Python 3 has no such limitations, as most Python 3 versions (>=3.3) support code points up to 0x10FFFF (the maximum possible code point). Since our script is compatible with Python 3, we can run it with the cell magic %%python3 (you may need to install Python 3 on your system):


In [17]:
%%python3
# from __future__ import unicode_literals
import codecs
import unicodedata

def unicode_name(ex):
    """The object `ex` follows the UnicodeError exception format. See:
    https://docs.python.org/2/library/exceptions.html#exceptions.UnicodeError"""
    
    char = ex.object[ex.start:ex.end]
    return "{" + unicodedata.name(char, "unknown") + "}", ex.end

codecs.register_error("name", unicode_name)

def to_ascii(string):
    return string.encode("ascii", errors="name")

print(to_ascii(u"A \U0001F330"))


b'A {CHESTNUT}'

4. Cryptography

1.

Given four sets of characters (lowercase, uppercase, digits, punctuation) there are 15 different combinations of character sets we can choose (assuming we have to choose at least one set). One way to indicate our choice is to use a binary mask, where a number like 0b1010 indicates that we'd like a random password with lowercase letters and digits only. Likewise, the number 0b11 indicates we only want digits and punctuation.

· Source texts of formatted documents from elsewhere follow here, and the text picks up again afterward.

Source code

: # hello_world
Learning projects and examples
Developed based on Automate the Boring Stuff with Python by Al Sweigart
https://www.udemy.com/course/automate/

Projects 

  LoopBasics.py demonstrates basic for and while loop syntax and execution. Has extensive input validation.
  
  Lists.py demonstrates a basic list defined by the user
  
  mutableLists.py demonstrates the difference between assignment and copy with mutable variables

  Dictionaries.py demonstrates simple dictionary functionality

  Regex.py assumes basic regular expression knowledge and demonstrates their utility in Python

Here's one way to implement this securely:


In [18]:
from itertools import compress
import random
import string

char_list = [string.ascii_lowercase, string.ascii_uppercase,
                 string.digits, string.punctuation + " "]

def gen_password(char_no, length):

    # 0b1010 -> [1, 0, 1, 0]
    bitmask = [(char_no >> bit) & 1 for bit in range(3, -1, -1)]

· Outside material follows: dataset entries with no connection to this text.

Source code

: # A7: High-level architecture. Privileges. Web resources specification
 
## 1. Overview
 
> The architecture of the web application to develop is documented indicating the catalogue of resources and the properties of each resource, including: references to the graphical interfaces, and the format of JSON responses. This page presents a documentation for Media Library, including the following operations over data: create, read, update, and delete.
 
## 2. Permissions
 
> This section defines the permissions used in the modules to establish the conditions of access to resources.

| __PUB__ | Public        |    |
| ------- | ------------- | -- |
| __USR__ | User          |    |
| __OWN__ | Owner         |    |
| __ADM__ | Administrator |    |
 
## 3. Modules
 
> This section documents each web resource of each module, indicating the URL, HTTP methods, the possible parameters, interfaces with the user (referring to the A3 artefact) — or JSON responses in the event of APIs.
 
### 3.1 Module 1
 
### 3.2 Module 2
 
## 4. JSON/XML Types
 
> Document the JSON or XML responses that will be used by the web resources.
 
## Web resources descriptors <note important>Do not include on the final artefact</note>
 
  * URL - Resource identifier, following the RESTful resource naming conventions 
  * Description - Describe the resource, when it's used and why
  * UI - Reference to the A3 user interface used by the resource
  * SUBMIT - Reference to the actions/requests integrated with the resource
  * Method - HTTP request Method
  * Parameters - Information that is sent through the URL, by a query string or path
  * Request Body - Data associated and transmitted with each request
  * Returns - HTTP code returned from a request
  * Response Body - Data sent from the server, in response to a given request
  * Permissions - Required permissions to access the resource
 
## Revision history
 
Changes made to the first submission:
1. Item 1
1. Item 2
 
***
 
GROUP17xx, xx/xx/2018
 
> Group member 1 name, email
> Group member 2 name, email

    # apply bitmask to char_list
    chars = "".join(compress(char_list, bitmask))

    # generate a random password
    return "".join(random.SystemRandom().choice(chars) for _ in range(length))

In [19]:
gen_password(0b1010, 20)


Out[19]:
u'thh6a5qtwmize6isxg8t'

In [20]:
gen_password(0b1100, 60)


Out[20]:
u'BSxMqrQWiIqVTxIPqNyFLQJrShobOzKUMhhgMFmvmTQtEJAJBefhrjGGuUHs'

In [21]:
gen_password(0b11, 16)


Out[21]:
u':#:\\_-<.:_(+7?2~'

We use a list comprehension to turn the binary char_no into a "bit array" (so 0b1010 becomes [1, 0, 1, 0]). The itertools.compress function applies the bitmask to the list of character sets.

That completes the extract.